_Data provided_
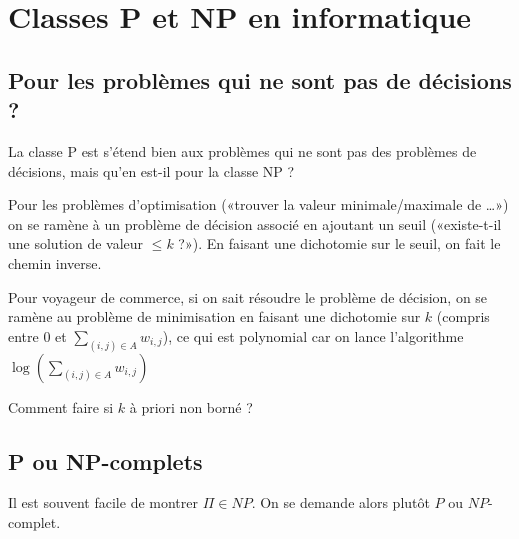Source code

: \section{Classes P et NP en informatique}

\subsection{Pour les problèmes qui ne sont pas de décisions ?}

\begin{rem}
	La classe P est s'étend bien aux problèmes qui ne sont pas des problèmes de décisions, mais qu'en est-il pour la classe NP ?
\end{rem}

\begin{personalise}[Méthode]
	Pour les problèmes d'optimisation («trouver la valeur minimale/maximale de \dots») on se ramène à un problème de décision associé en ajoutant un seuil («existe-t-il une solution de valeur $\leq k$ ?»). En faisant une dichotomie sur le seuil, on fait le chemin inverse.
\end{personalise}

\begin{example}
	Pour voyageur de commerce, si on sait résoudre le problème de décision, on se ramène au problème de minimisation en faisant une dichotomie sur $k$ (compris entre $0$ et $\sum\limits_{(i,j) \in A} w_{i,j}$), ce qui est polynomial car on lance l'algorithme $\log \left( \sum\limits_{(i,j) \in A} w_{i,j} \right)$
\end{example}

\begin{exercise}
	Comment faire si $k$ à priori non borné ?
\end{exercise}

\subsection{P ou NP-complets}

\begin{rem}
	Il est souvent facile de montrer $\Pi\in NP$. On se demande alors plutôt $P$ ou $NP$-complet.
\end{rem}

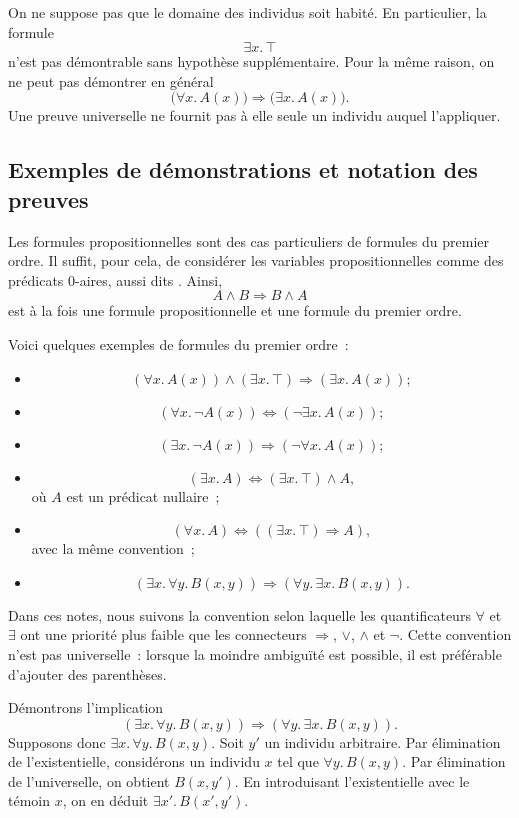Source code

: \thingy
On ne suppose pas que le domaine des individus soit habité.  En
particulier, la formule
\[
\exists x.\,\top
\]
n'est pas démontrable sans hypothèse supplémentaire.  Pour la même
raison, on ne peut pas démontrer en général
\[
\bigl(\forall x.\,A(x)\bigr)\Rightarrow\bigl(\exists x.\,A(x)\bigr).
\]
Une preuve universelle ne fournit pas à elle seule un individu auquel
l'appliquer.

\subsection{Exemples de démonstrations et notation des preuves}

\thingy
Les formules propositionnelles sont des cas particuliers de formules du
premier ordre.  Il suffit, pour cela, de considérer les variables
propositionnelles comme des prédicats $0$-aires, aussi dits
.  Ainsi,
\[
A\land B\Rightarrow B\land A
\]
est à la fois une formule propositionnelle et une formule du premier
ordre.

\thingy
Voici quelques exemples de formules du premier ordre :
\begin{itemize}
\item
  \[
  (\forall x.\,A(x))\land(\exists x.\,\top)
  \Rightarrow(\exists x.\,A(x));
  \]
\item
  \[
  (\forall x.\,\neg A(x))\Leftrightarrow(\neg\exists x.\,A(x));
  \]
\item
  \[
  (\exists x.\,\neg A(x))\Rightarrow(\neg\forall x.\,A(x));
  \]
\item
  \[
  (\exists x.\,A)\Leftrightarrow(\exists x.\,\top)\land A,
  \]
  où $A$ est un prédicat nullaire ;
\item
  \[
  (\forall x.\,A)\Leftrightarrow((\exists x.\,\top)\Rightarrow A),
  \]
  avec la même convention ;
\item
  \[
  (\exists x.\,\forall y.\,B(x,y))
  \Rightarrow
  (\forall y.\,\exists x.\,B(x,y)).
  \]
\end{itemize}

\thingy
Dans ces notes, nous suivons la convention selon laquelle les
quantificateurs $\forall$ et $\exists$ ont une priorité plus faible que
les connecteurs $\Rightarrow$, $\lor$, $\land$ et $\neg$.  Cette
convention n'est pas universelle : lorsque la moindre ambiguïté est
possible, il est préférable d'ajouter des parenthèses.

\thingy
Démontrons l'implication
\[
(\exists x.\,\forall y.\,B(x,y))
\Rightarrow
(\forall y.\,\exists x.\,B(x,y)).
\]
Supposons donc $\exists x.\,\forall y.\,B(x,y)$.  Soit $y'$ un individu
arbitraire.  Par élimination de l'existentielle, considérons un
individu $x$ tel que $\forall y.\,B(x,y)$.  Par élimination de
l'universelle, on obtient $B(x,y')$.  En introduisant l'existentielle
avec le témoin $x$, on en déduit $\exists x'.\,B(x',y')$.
==
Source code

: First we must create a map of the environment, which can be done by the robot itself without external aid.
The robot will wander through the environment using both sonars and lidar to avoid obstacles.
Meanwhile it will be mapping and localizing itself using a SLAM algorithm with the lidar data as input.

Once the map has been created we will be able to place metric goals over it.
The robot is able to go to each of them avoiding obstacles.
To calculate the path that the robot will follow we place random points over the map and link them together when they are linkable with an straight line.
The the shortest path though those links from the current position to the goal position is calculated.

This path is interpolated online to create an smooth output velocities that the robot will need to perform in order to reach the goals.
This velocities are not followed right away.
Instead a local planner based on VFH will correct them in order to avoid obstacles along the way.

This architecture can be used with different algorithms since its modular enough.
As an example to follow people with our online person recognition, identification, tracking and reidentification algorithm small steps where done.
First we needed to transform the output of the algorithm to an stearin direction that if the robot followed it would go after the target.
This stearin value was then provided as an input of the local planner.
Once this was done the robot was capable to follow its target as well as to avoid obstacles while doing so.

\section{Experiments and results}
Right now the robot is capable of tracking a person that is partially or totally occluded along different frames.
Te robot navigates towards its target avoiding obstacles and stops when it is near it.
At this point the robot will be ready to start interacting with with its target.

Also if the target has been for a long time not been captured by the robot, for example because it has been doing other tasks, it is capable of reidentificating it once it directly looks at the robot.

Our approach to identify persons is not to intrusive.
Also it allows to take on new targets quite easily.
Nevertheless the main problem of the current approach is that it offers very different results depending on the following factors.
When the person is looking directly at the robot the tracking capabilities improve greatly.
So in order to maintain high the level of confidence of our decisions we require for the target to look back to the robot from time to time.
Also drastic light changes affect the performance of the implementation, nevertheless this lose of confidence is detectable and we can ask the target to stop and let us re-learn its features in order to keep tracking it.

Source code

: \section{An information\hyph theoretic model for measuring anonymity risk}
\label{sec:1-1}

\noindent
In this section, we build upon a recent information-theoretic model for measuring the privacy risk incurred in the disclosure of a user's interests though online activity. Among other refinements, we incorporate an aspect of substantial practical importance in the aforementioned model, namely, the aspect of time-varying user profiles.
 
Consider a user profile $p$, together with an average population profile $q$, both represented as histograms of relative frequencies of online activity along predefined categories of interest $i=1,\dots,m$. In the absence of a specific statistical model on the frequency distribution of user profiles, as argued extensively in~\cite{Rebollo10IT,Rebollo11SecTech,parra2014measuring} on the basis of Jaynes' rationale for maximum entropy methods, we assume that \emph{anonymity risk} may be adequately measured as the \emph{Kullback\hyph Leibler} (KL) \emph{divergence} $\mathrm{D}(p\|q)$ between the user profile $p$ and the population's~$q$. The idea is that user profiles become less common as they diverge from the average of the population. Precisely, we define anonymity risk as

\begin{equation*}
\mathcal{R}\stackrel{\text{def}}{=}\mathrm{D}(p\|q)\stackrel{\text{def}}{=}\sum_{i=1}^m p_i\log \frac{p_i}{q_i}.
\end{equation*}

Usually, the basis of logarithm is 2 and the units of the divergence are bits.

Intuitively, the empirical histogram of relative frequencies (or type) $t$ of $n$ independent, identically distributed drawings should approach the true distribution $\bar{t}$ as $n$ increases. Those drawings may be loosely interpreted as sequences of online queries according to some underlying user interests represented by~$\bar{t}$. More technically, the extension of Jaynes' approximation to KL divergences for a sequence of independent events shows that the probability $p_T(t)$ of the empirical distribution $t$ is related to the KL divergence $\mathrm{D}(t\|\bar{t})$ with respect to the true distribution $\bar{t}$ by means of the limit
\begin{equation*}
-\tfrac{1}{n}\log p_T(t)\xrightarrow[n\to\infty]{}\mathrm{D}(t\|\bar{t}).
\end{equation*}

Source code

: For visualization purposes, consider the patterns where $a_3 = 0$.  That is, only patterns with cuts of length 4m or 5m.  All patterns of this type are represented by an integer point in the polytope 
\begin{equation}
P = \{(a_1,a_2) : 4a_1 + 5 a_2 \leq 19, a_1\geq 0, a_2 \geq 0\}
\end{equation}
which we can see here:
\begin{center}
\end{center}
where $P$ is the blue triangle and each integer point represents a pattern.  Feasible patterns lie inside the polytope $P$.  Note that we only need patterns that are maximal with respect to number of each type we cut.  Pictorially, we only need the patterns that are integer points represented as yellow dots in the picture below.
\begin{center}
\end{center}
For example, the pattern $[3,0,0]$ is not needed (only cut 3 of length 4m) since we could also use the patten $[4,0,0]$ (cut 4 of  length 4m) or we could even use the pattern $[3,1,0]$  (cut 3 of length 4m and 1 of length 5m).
==
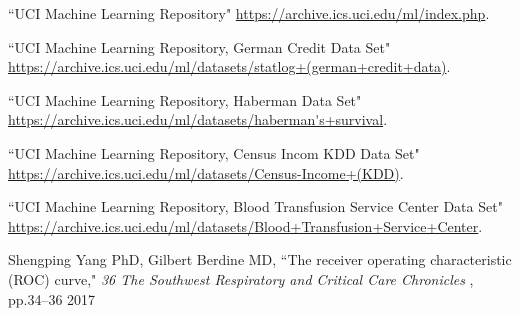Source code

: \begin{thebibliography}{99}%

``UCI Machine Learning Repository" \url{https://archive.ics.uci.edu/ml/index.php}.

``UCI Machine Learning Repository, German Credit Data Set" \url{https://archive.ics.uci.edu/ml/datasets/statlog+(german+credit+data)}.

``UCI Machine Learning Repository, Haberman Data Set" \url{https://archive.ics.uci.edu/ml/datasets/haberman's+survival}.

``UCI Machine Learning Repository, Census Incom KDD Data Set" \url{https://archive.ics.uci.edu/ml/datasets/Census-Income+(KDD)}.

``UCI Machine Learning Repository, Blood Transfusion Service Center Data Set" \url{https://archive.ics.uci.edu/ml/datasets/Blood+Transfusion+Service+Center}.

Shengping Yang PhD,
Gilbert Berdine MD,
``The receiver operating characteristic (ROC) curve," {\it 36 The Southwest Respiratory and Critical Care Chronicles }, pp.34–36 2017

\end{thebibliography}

_What to do_
Given the data above, transcribe exactly the lines from the one containing "considérer les variables" down to the one containing "Dans ces notes, nous", and no others.

_Exercise output_
premier ordre.  Il suffit, pour cela, de considérer les variables
propositionnelles comme des prédicats $0$-aires, aussi dits
.  Ainsi,
\[
A\land B\Rightarrow B\land A
\]
est à la fois une formule propositionnelle et une formule du premier
ordre.

\thingy
Voici quelques exemples de formules du premier ordre :
\begin{itemize}
\item
  \[
  (\forall x.\,A(x))\land(\exists x.\,\top)
  \Rightarrow(\exists x.\,A(x));
  \]
\item
  \[
  (\forall x.\,\neg A(x))\Leftrightarrow(\neg\exists x.\,A(x));
  \]
\item
  \[
  (\exists x.\,\neg A(x))\Rightarrow(\neg\forall x.\,A(x));
  \]
\item
  \[
  (\exists x.\,A)\Leftrightarrow(\exists x.\,\top)\land A,
  \]
  où $A$ est un prédicat nullaire ;
\item
  \[
  (\forall x.\,A)\Leftrightarrow((\exists x.\,\top)\Rightarrow A),
  \]
  avec la même convention ;
\item
  \[
  (\exists x.\,\forall y.\,B(x,y))
  \Rightarrow
  (\forall y.\,\exists x.\,B(x,y)).
  \]
\end{itemize}

\thingy
Dans ces notes, nous suivons la convention selon laquelle les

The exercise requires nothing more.